Tuesday, March 20, 2007

Increased risk aversion may cause increased legal liability, not the other way around


....what could explain this perception that schools call snow days with less weather now than they used to?


2) Liability laws. School districts are more risk-averse because of the possible liability that comes with not calling a snow day and then having a bus get into an accident.

Drezner is suggesting that the liability risks have increased from previous generations, resulting in risk-adverse behavior - maybe because people are more likely to sue, or maybe because some trend in the law has made people more likely to win if they sue compared to before.
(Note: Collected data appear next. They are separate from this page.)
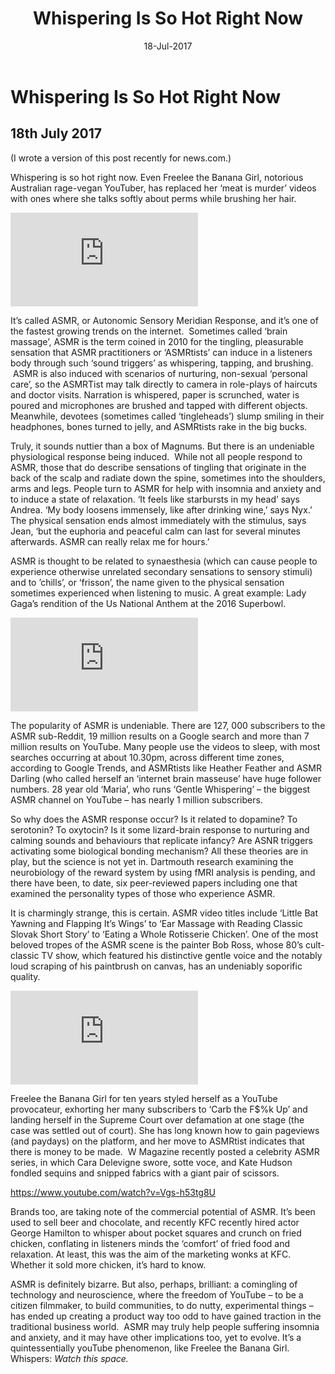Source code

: ﻿---
layout: post
title: 'Whispering Is So Hot Right Now'
date: 18-Jul-2017
categories: tbd
---

# Whispering Is So Hot Right Now

## 18th July 2017

(I wrote a version of this post recently for news.com.)

Whispering is so hot right now. Even Freelee the Banana Girl,   notorious Australian rage-vegan YouTuber, has replaced her ‘meat is murder’ videos with ones where she talks softly about perms while brushing her hair.

<iframe src="https://www.youtube.com/watch?v=HOBGazBqXlk&amp;t=115s" frameborder="0" gesture="media" allow="encrypted-media" allowfullscreen></iframe>

It’s called ASMR, or Autonomic Sensory Meridian Response, and it’s one of the fastest growing trends on the internet.  Sometimes called ‘brain massage’, ASMR is the term coined in 2010 for the tingling, pleasurable sensation that ASMR practitioners or ‘ASMRtists’ can induce in a listeners body through such ‘sound triggers’ as whispering, tapping, and brushing.  ASMR is also induced with scenarios of nurturing, non-sexual ‘personal care’, so the ASMRTist may talk directly to camera in role-plays of haircuts and doctor visits. Narration is whispered, paper is scrunched, water is poured and microphones are brushed and tapped with different objects. Meanwhile, devotees (sometimes called ‘tingleheads’) slump smiling in their headphones, bones turned to jelly, and ASMRtists rake in the big bucks.

Truly, it sounds nuttier than a box of Magnums. But there is an undeniable physiological response being induced.  While not all people respond to ASMR, those that do describe sensations of tingling that originate in the back of the scalp and radiate down the spine, sometimes into the shoulders, arms and legs. People turn to ASMR for help with insomnia and anxiety and to induce a state of relaxation. ‘It feels like starbursts in my head’ says Andrea. ‘My body loosens immensely, like after drinking wine,’ says Nyx.’ The physical sensation ends almost immediately with the stimulus, says Jean, ‘but the euphoria and peaceful calm can last for several minutes afterwards. ASMR can really relax me for hours.’

ASMR is thought to be related to synaesthesia (which can cause people to experience otherwise unrelated secondary sensations to sensory stimuli) and to ’chills’, or ‘frisson’, the name given to the physical sensation sometimes experienced when listening to music. A great example: Lady Gaga’s rendition of the Us National Anthem at the 2016 Superbowl.

<iframe src="https://www.youtube.com/watch?v=zv2f5r5O0-c" frameborder="0" gesture="media" allow="encrypted-media" allowfullscreen></iframe>

The popularity of ASMR is undeniable. There are 127, 000 subscribers to the ASMR sub-Reddit, 19 million results on a Google search and more than 7 million results on YouTube. Many people use the videos to sleep, with most searches occurring at about 10.30pm, across different time zones, according to Google Trends, and ASMRtists like Heather Feather and ASMR Darling (who called herself an ‘internet brain masseuse’ have huge follower numbers. 28 year old ‘Maria’, who runs ‘Gentle Whispering’ – the biggest ASMR channel on YouTube – has nearly 1 million subscribers.

So why does the ASMR response occur? Is it related to dopamine? To serotonin? To oxytocin? Is it some lizard-brain response to nurturing and calming sounds and behaviours that replicate infancy? Are ASNR triggers activating some biological bonding mechanism? All these theories are in play, but the science is not yet in. Dartmouth research examining the neurobiology of the reward system by using fMRI analysis is pending, and there have been, to date, six peer-reviewed papers including one that examined the personality types of those who experience ASMR.

It is charmingly strange, this is certain. ASMR video titles include ‘Little Bat Yawning and Flapping It’s Wings’ to ‘Ear Massage with Reading Classic Slovak Short Story’ to ‘Eating a Whole Rotisserie Chicken’. One of the most beloved tropes of the ASMR scene is the painter Bob Ross, whose 80’s cult-classic TV show, which featured his distinctive gentle voice and the notably loud scraping of his paintbrush on canvas, has an undeniably soporific quality.

<iframe src="https://www.youtube.com/watch?v=lLWEXRAnQd0" frameborder="0" gesture="media" allow="encrypted-media" allowfullscreen></iframe>

Freelee the Banana Girl for ten years styled herself as a YouTube provocateur, exhorting her many subscribers to ‘Carb the F$%k Up’ and landing herself in the Supreme Court over defamation at one stage (the case was settled out of court). She has long known how to gain pageviews (and paydays) on the platform, and her move to ASMRtist indicates that there is money to be made.  W Magazine recently posted a celebrity ASMR series, in which Cara Delevigne swore, sotte voce, and Kate Hudson fondled sequins and snipped fabrics with a giant pair of scissors.

<a href="https://www.youtube.com/watch?v=Vgs-h53tg8U">https://www.youtube.com/watch?v=Vgs-h53tg8U</a>

Brands too, are taking note of the commercial potential of ASMR. It’s been used to sell beer and chocolate, and recently KFC recently hired actor George Hamilton to whisper about pocket squares and crunch on fried chicken, conflating in listeners minds the ‘comfort’ of fried food and relaxation. At least, this was the aim of the marketing wonks at KFC. Whether it sold more chicken, it’s hard to know.

ASMR is definitely bizarre. But also, perhaps, brilliant: a comingling of technology and neuroscience, where the freedom of YouTube – to be a citizen filmmaker, to build communities, to do nutty, experimental things – has ended up creating a product way too odd to have gained traction in the traditional business world.  ASMR may truly help people suffering insomnia and anxiety, and it may have other implications too, yet to evolve. It’s a quintessentially youTube phenomenon, like Freelee the Banana Girl. Whispers: *Watch this space.*
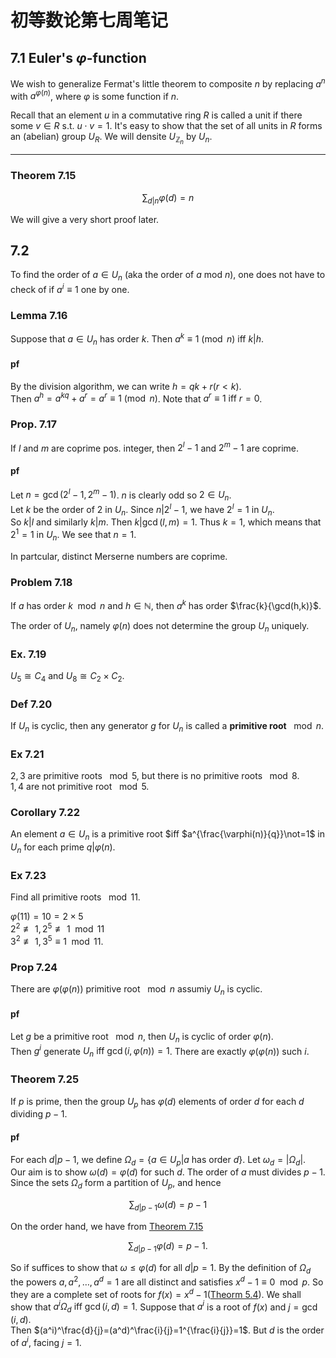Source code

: # 初等数论第七周笔记

## 7.1 Euler's $\varphi$-function

We wish to generalize Fermat's little theorem to composite $n$ by replacing $a^n$ with $a^{\varphi(n)}$, where $\varphi$ is some function if $n$.

Recall that an element $u$ in a commutative ring $R$ is called a unit if there some $v \in R$ s.t. $u\cdot v=1$.
It's easy to show that the set of all units in $R$ forms an (abelian) group $U_{R}$.
We will densite $U_{\mathbb{Z}_{n}}$ by $U_n$.

---

### Theorem 7.15

$$
\sum_{d|n}\varphi(d)=n
$$

We will give a very short proof later.

## 7.2

To find the order of $a\in U_{n}$ (aka the order of $a$ mod $n$), one does not have to check of if $a^i\equiv 1$ one by one.

### Lemma 7.16

Suppose that $a\in U_n$ has order $k$.
Then $a^k\equiv 1 \pmod{n}\text{ iff }k|h$.

#### pf

By the division algorithm, we can write $h=qk+r(r<k)$.  
Then $a^h=a^{kq}+a^r=a^r\equiv1\pmod{n}$.
Note that $a^r\equiv1\text{ iff }r=0$.

### Prop. 7.17

If $l$ and $m$ are coprime pos. integer, then $2^l-1$ and $2^m-1$ are coprime.

#### pf

Let $n=\gcd(2^l-1, 2^m-1)$.
$n$ is clearly odd so $2\in U_{n}$.  
Let $k$ be the order of $2$ in $U_{n}$.
Since $n|2^{l}-1$, we have $2^l=1$ in $U_n$.  
So $k|l$ and similarly $k|m$.
Then $k|\gcd(l,m)=1$.
Thus $k=1$, which means that $2^1=1$ in $U_n$.
We see that $n=1$.

In partcular, distinct Merserne numbers are coprime.

### Problem 7.18

If $a$ has order $k \mod n$ and $h \in \mathbb{N}$, then $a^k$ has order $\frac{k}{\gcd(h,k)}$.

The order of $U_n$, namely $\varphi(n)$ does not determine the group $U_n$ uniquely.

### Ex. 7.19

$U_5 \cong C_4$ and $U_8 \cong C_2\times C_2$.

### Def 7.20

If $U_n$ is cyclic, then any generator $g$ for $U_n$ is called a **primitive root** $\mod n$.

### Ex 7.21

$2,3$ are primitive roots $\mod5$, but there is no primitive roots $\mod8$.  
$1,4$ are not primitive root $\mod5$.

### Corollary 7.22

An element $a\in U_n$ is a primitive root $iff $a^{\frac{\varphi(n)}{q}}\not=1$ in $U_n$ for each prime $q|\varphi(n)$.

### Ex 7.23

Find all primitive roots $\mod11$.

$\varphi(11)=10=2\times5$  
$2^2\not\equiv1, 2^5\not\equiv1\mod11$  
$3^2\not\equiv1, 3^5\equiv1\mod11$.

### Prop 7.24

There are $\varphi(\varphi(n))$ primitive root $\mod{n}$ assumiy $U_n$ is cyclic.

#### pf

Let $g$ be a primitive root $\mod{n}$, then $U_n$ is cyclic of order $\varphi(n)$.  
Then $g^i$ generate $U_n\text{ iff }\gcd(i,\varphi(n))=1$.
There are exactly $\varphi(\varphi(n))$ such $i$.

### Theorem 7.25

If $p$ is prime, then the group $U_p$ has $\varphi(d)$ elements of order $d$ for each $d$ dividing $p-1$.

#### pf

For each $d|p-1$, we define $\Omega_d=\{a\in U_p|a\text{ has order } d\}$.
Let $\omega_d=|\Omega_d|$.  
Our aim is to show $\omega(d)=\varphi(d)$ for such $d$.
The order of $a$ must divides $p-1$.
Since the sets $\Omega_d$ form a partition of $U_p$, and hence

$$
\sum_{d|p-1}\omega(d)=p-1
$$

On the order hand, we have from [Theorem 7.15](#theorem-715)

$$
\sum_{d|p-1}\varphi(d)=p-1.
$$

So if suffices to show that $\omega\leq\varphi(d)$ for all $d|p=1$.
By the definition of $\Omega_d$ the powers $a,a^2,\dots,a^d=1$ are all distinct and satisfies $x^d-1\equiv 0 \mod p$.
So they are a complete set of roots for $f(x)=x^d-1$([Theorm 5.4](#theorem-54)).
We shall show that $a^i\Omega_d \text{ iff }\gcd(i,d)=1$. Suppose that $a^i$ is a root of $f(x)$ and $j=\gcd(i,d)$.  
Then $(a^i)^\frac{d}{j}=(a^d)^\frac{i}{j}=1^{\frac{i}{j}}=1$.
But $d$ is the order of $a^i$, facing $j=1$.
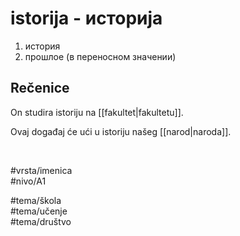 # istorija - историја

1. история  
2. прошлое (в переносном значении)  

## Rečenice

On studira istoriju na [[fakultet|fakultetu]].  

Ovaj događaj će ući u istoriju našeg [[narod|naroda]].  

<br>

#vrsta/imenica  
#nivo/A1  

#tema/škola  
#tema/učenje  
#tema/društvo  
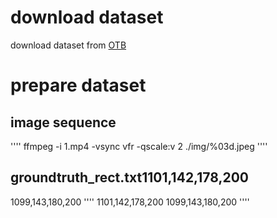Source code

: # download dataset
  download dataset from [OTB ](http://cvlab.hanyang.ac.kr/tracker_benchmark/datasets.html/) 

# prepare dataset
## image sequence
''''
    ffmpeg -i 1.mp4 -vsync vfr -qscale:v 2 ./img/%03d.jpeg
''''
## groundtruth_rect.txt1101,142,178,200
1099,143,180,200
''''
1101,142,178,200
1099,143,180,200
''''
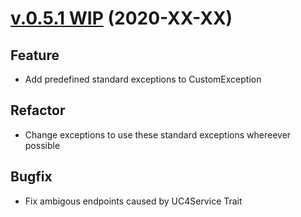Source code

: # [v.0.5.1 WIP](https://github.com/upb-uc4/University-Credits-4.0/compare/v0.5.0...course-v0.5.1) (2020-XX-XX)
## Feature
 - Add predefined standard exceptions to CustomException
## Refactor
 - Change exceptions to use these standard exceptions whereever possible
## Bugfix
- Fix ambigous endpoints caused by UC4Service Trait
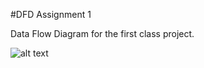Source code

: #DFD Assignment 1

Data Flow Diagram for the first class project. 


![alt text](https://cloud.githubusercontent.com/assets/21317639/19130827/909ee3da-8b12-11e6-803a-c63387e7e219.PNG)


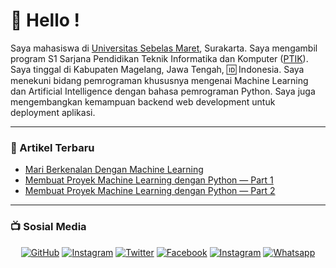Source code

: 
# 👋 Hello !

Saya mahasiswa di <a href="https://uns.ac.id/">Universitas Sebelas Maret</a>, Surakarta. Saya mengambil program S1 Sarjana Pendidikan Teknik Informatika dan Komputer (<a href="https://ptik.fkip.uns.ac.id/">PTIK</a>).  Saya tinggal di Kabupaten Magelang, Jawa Tengah, :id: Indonesia. Saya menekuni bidang pemrograman khususnya mengenai Machine Learning dan Artificial Intelligence dengan bahasa pemrograman Python. Saya juga mengembangkan kemampuan backend web development untuk deployment aplikasi.

<hr>

### 📕 Artikel Terbaru
- [Mari Berkenalan Dengan Machine Learning](https://medium.com/easyread/mari-berkenalan-dengan-machine-learning-b4778ff2914a)
- [Membuat Proyek Machine Learning dengan Python — Part 1](https://medium.com/easyread/membuat-proyek-machine-learning-dengan-python-part-1-8e8a03095636)
 - [Membuat Proyek Machine Learning dengan Python — Part 2](https://medium.com/easyread/membuat-proyek-machine-learning-dengan-python-part-2-5a3b33d6aca6)
<hr>

### 📺 Sosial Media 

<p align="center">
    <a href="https://github.com/PhilipPurwoko"><img src="https://img.shields.io/github/followers/PhilipPurwoko.svg?label=GitHub&style=social" alt="GitHub"></a>
    <a href="https://medium.com/@philippurwoko"><img src="https://img.shields.io/badge/Medium--black?style=social&logo=medium" alt="Instagram"></a>
    <a href="https://twitter.com/PurwokoPhilip"><img src="https://img.shields.io/twitter/follow/PurwokoPhilip?label=Twitter&style=social" alt="Twitter"></a>
    <a href="https://facebook.com/philip.purwoko"><img src="https://img.shields.io/badge/Facebook--blue?style=social&logo=facebook" alt="Facebook"></a>
    <a href="https://instagram.com/philippurwoko"><img src="https://img.shields.io/badge/Instagram--red?style=social&logo=instagram" alt="Instagram"></a>
    <a href="mailto:philippurwoko123@gmail.com"><img src="https://img.shields.io/badge/gmail--red?style=social&logo=gmail" alt="Whatsapp"></a>
</p>


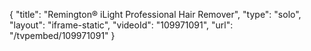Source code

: {
    "title": "Remington&reg; iLight Professional Hair Remover",
    "type": "solo",
    "layout": "iframe-static",
    "videoId": "109971091",
    "url": "\/tvpembed\/109971091"
}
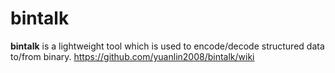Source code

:bintalk
=======
**bintalk** is a lightweight tool which is used to encode/decode structured data to/from binary.
https://github.com/yuanlin2008/bintalk/wiki

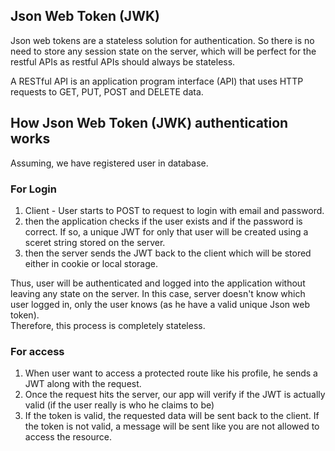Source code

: ## Json Web Token (JWK)

Json web tokens are a stateless solution for authentication. So there is no need to store any session state on the server, which will be perfect for the restful APIs as restful APIs should always be stateless.

A RESTful API is an application program interface (API) that uses HTTP requests to GET, PUT, POST and DELETE data.

## How Json Web Token (JWK) authentication works

Assuming, we have registered user in database.

### For Login

1. Client - User starts to POST to request to login with email and password.
2. then the application checks if the user exists and if the password is correct. If so, a unique JWT for only that user will be created using a sceret string stored on the server.
3. then the server sends the JWT back to the client which will be stored either in cookie or local storage.

Thus, user will be authenticated and logged into the application without leaving any state on the server.
In this case, server doesn't know which user logged in, only the user knows (as he have a valid unique Json web token).  
Therefore, this process is completely stateless.

### For access

1. When user want to access a protected route like his profile, he sends a JWT along with the request.
2. Once the request hits the server, our app will verify if the JWT is actually valid (if the user really is who he claims to be)
3. If the token is valid, the requested data will be sent back to the client. If the token is not valid, a message will be sent like you are not allowed to access the resource.
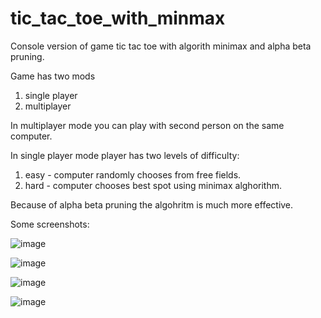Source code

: # tic_tac_toe_with_minmax
Console version of game tic tac toe with algorith minimax and alpha beta pruning.

Game has two mods 
  1. single player 
  2. multiplayer
  
In multiplayer mode you can play with second person on the same computer.

In single player mode player has two levels of difficulty:
  1. easy - computer randomly chooses from free fields.
  2. hard - computer chooses best spot using minimax alghorithm.

Because of alpha beta pruning the algohritm is much more effective.

Some screenshots:

![image](https://user-images.githubusercontent.com/98922518/201493032-42031317-d9d5-492b-977f-890ffac84752.png)

![image](https://user-images.githubusercontent.com/98922518/201493154-0a0bca9f-c784-444a-9917-d344259f94fd.png)

![image](https://user-images.githubusercontent.com/98922518/201493485-0229ca64-d663-4edb-ad87-71887cbb4a41.png)

![image](https://user-images.githubusercontent.com/98922518/201493495-44c7e472-9835-44e1-9456-1f701c885d43.png)




    
  


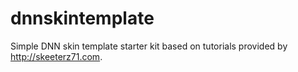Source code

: # dnnskintemplate
Simple DNN skin template starter kit based on tutorials provided by http://skeeterz71.com.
I'd suggest the opposite - modern society is less risk tolerant for reasons that have nothing to do with legal liability. What level of risk we consider acceptable has decreased, and that societally-acceptable level defines the difference between legally acceptable and legally liable risk-taking by school districts deciding whether buses can run in snowy weather. In other words, culture guides the law, not the other way around.

This seems most clear to me regarding children. Parents (I think) don't let children run around unaccompanied to the same extent as before, even though the risks of stranger abduction or getting hurt playing aren't any greater.

Part of this increased risk aversion is logical - we can make cars safer than before, so it's appropriate to expect higher standards. But it's not possible to make kids less foolhardy when playing in a nearby woods. That lost opportunity is a shame.